Is the angular size of the black hole in the movie "interstellar" completely overblown?

Question

I assume everybody is tired of reading questions derived from the movie Interstellar, I will try to keep this short and simple:

In general in movies, in order to have stunning visuals, celestial objects are displayed as if they were extremely close to the observers, having a enormous apparent angular size.

One striking example of this that has seems counter-intuitive, is the angular size displayed for the black hole "Gargantua" in the movie Interstellar. The characters in the movie are so close to it that it can be fully displayed in great detail (see attached image: Black hole seems to cover almost/over 90 degrees of the field of view..!)

Now, we can fully experience gravitational pulls from much smaller objects than a supermassive black hole in reality.
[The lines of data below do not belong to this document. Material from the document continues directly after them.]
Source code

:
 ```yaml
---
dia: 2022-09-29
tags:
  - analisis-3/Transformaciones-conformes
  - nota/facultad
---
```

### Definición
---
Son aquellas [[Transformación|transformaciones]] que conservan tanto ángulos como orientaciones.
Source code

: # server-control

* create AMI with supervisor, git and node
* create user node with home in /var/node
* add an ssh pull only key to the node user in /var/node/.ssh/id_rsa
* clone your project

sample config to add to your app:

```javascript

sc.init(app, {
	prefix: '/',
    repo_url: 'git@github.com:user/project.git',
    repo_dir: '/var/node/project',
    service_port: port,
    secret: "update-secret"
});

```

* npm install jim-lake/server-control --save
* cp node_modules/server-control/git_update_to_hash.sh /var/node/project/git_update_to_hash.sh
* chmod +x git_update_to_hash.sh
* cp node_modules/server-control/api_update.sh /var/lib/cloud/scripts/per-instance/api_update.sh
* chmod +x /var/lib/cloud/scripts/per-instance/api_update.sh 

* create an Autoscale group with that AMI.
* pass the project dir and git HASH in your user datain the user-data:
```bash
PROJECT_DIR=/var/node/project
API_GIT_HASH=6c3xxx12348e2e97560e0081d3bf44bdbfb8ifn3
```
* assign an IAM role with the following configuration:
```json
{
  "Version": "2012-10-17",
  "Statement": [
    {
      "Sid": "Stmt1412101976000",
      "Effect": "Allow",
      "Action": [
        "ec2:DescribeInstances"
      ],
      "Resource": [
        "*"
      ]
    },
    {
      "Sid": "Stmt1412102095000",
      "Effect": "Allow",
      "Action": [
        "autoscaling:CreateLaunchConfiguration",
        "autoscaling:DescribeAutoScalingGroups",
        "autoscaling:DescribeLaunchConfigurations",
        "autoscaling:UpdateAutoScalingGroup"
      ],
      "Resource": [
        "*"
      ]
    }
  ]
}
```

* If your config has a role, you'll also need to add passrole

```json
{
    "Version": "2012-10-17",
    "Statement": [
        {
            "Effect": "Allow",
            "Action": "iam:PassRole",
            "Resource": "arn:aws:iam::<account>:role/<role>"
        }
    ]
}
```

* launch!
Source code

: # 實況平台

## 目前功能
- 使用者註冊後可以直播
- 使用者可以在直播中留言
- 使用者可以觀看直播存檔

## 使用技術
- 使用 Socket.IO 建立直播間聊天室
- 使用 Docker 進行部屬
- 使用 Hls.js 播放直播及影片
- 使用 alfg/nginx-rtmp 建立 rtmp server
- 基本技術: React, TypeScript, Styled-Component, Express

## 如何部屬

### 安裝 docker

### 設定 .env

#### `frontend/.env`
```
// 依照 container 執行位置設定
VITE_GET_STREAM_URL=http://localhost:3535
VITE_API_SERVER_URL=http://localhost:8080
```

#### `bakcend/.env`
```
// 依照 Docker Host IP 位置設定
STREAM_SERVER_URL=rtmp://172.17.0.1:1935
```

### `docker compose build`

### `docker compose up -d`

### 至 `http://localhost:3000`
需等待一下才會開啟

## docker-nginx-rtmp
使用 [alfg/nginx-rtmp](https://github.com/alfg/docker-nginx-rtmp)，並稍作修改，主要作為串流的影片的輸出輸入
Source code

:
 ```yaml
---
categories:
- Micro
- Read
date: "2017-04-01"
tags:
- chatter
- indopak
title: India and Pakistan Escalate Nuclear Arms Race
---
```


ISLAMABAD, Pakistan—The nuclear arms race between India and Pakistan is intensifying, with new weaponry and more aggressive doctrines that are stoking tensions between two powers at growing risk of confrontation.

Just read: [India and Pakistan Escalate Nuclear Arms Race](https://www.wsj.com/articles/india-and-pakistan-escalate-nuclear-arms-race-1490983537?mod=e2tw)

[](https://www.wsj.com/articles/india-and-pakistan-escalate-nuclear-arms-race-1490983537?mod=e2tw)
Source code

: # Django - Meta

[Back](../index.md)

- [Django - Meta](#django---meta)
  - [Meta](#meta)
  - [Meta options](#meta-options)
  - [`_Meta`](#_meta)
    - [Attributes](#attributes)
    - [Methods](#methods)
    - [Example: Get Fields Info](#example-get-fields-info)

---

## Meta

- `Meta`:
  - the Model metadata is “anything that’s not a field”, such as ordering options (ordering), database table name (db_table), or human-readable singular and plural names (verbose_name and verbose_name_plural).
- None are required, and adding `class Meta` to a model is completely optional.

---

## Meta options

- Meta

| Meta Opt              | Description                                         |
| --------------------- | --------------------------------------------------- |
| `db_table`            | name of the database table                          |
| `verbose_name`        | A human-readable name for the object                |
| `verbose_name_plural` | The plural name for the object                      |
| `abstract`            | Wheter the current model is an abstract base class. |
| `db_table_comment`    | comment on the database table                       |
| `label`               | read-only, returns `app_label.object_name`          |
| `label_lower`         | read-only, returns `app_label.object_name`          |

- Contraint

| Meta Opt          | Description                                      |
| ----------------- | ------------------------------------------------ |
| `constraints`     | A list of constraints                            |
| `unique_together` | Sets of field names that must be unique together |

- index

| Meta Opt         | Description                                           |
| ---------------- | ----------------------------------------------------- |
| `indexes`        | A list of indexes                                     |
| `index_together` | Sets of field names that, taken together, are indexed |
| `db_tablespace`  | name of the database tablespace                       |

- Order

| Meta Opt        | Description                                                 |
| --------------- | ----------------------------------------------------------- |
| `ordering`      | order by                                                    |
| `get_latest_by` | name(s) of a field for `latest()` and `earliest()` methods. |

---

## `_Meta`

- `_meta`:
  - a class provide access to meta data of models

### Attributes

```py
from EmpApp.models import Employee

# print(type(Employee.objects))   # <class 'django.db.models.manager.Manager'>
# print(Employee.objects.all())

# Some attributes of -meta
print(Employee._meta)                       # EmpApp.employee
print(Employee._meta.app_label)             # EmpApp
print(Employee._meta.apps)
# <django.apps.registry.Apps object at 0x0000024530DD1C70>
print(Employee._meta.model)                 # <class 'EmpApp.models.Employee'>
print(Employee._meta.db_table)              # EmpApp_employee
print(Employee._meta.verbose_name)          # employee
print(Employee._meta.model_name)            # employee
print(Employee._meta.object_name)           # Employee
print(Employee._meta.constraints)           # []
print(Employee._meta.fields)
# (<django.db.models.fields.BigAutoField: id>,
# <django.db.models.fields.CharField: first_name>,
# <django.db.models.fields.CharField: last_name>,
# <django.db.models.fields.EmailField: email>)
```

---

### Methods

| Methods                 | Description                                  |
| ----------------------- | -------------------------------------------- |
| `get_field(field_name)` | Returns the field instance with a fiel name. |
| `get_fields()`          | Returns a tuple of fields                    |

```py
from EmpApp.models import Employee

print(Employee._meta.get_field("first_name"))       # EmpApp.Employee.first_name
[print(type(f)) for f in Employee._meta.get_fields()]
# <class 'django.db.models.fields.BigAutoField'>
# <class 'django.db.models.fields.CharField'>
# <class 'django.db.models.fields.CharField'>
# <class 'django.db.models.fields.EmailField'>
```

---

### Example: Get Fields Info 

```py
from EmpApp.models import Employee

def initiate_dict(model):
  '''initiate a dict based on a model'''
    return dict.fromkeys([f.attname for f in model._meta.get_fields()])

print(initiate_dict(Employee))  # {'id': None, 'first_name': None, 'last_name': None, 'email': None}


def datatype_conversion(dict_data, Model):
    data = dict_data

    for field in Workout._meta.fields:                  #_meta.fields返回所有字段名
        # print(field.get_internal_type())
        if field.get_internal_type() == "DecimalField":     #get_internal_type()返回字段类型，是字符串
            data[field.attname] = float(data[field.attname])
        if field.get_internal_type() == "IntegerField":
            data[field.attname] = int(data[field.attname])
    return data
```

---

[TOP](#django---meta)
The angular size of the sun and the moon are so small that we need telescopes to appreciate details, despite their gravitational effects dominating our everyday life.

It seems to me that a supermassive black hole would have such immense gravitational effects, that in order to be able to "freely" navigate around it (as done in the movie), observers would be so far away that the angular size of the black hole would be tiny (which would result in very non-spectacular cinematography).

The question is: Realistically, for a supermassive black hole ("with a mass of 100 million times of the sun"), what would be roughly its angular size when standing at a "safe" distance from it?

Answer 1

Assuming the spin parameter of the black hole is close to the critical value, it could be quite large.

The scenario of heating a planet orbiting close to a black hole via blue-shifted cosmic background radiation has been explored. The shadow of the black hole would take up a large fraction of the sky on such a planet, see for example figure 1 in Bakala et al. (2020). They find that for an Earth-like planet, the region where this can be achieved is located beyond the Roche limit (where the planet would be broken up) for black hole masses $M_{\rm BH} > 1.63\times10^8 M_\odot$. As shown in figure 6 of the paper, the bulk of this radiation will be in the ultraviolet, but there's probably enough visible light in the mix to make a bluish patch near the edge of the black hole shadow. Bear in mind that this would need to be a very isolated black hole, because stars would also be blue-shifted and therefore be extremely bright sources of high-energy radiation, which would be an extremely unpleasant environment.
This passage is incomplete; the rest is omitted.